Notable here is the expressiveness of the punctuation — its dashes, commas, and periods helping to summon up a passionate voice. And since all Mr. Howard’s subjects are granted at least some of his own formidably articulate powers, we may imagine “Janey” Morris capable of the play of similarity and opposition (medieval and middle-aged, “lifelike but lifeless”) as well as the culminating and very moving repetition, with a difference, of “save them.”

The inventive aplomb characterizing the 15 poems in “Untitled Subjects” (Mr. Howard’s regard for them may be measured by the fact that he includes 11 of them in the new collection, a larger percentage than from any of his other volumes) meant that further “development” in his skill as poet was moot. Only mediocrities develop, Oscar Wilde remarked, and Mr. Howard was already there.

He proceeded to discover and animate more “subjects,” and worked variations on a theme: the volume after “Untitled Subjects,” titled “Two-Part Inventions,” consisted of poems in which one subject answered another. At times Mr. Howard’s fluidity can feel like sheer gabbiness. One of the two-part inventions, “A Natural Death,” goes on for 17 pages; a later poem, “Oracles,” clocks in at an all-time Howard high of 21. The challenge issue to the reader is to keep up with minds and voices whose concerns occur on the wing as sudden, associative flights rather than spelled-out transitions. So on more than one occasion, the bar is raised too high.

His more recent volumes contain elegies to friends, some of them dead of AIDS (the critic David Kalstone receives a fine tribute).

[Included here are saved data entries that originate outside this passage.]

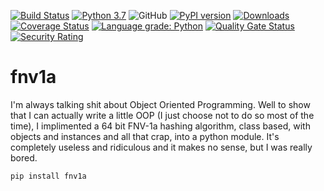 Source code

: [![Build Status](https://travis-ci.com/plasticuproject/fnv1a.svg?branch=master)](https://travis-ci.com/plasticuproject/fnv1a)
[![Python 3.7](https://img.shields.io/badge/python-3.6+-blue.svg)](https://www.python.org/downloads/release/python-370/)
![GitHub](https://img.shields.io/github/license/plasticuproject/fnv1a)
[![PyPI version](https://badge.fury.io/py/fnv1a.svg)](https://badge.fury.io/py/fnv1a)
[![Downloads](https://pepy.tech/badge/fnv1a)](https://pepy.tech/project/fnv1a)
[![Coverage Status](https://coveralls.io/repos/github/plasticuproject/fnv1a/badge.svg?branch=master)](https://coveralls.io/github/plasticuproject/fnv1a?branch=master)
[![Language grade: Python](https://img.shields.io/lgtm/grade/python/g/plasticuproject/fnv1a.svg?logo=lgtm&logoWidth=18)](https://lgtm.com/projects/g/plasticuproject/fnv1a/context:python)
[![Quality Gate Status](https://sonarcloud.io/api/project_badges/measure?project=plasticuproject_fnv1a&metric=alert_status)](https://sonarcloud.io/dashboard?id=plasticuproject_fnv1a)
[![Security Rating](https://sonarcloud.io/api/project_badges/measure?project=plasticuproject_fnv1a&metric=security_rating)](https://sonarcloud.io/dashboard?id=plasticuproject_fnv1a)

# fnv1a

I'm always talking shit about Object Oriented Programming. Well to show that I can 
actually write a little OOP (I just choose not to do so most of the time), I 
implimented a 64 bit FNV-1a hashing algorithm, class based, with objects and instances 
and all that crap, into a python module. It's completely useless and ridiculous and 
it makes no sense, but I was really bored.

```pip install fnv1a```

Mr. Howard himself is not shy about treating his own experiences as a homosexual, and in “Close Encounters of Another Kind” he writes a mordant and very funny poem that features “James Merrill, Terror of the Revels,” encountered at a triplex flat party of “gay men gorgeously dressed (and even gowned).”

He can also be funny and not the least mordant, as in “Our Spring Trip,” a letter from a fifth grader staying with his mates at the Taft Hotel in New York City and writing to his teacher back home (Mr. Howard’s poems are engagingly full of his own schooldays in Ohio), asking some large questions about the dinosaurs they have been viewing at the Museum of Natural History.

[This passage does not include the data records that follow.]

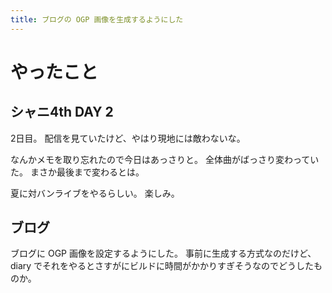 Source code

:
 ```yaml
---
title: ブログの OGP 画像を生成するようにした
---
```


# やったこと

## シャニ4th DAY 2

2日目。
配信を見ていたけど、やはり現地には敵わないな。

なんかメモを取り忘れたので今日はあっさりと。
全体曲がばっさり変わっていた。
まさか最後まで変わるとは。

夏に対バンライブをやるらしい。
楽しみ。

## ブログ

ブログに OGP 画像を設定するようにした。
事前に生成する方式なのだけど、diary でそれをやるとさすがにビルドに時間がかかりすぎそうなのでどうしたものか。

In fact Mr. Howard’s poetic oevure maybe thought of as a museum of various histories, selected and arranged by him so as to bring out their human foibles and poignancies. His poem “Writing Off” is in part a commentary on such an enterprise. It begins with a quote from the then poet laureate, Mark Strand — “In a field I am the absence of field” — and proceeds to correct this claim by lodging a counter one “that we are because we make / some sign of presence, all / that is signified by the marvellous / post-juridical compound / self-evident.”

The many selves Mr. Howard has given voice to in his poems may be thought of as a consequence of “too much history” that the woman at Bard found in them. There is indeed too much history for this poet not to respect and shape it into the forms of art.

William H. Pritchard is Henry Clay Folger professor of English at Amherst College, and is the author most recently of “Shelf Life: Literary Essays and Reviews.”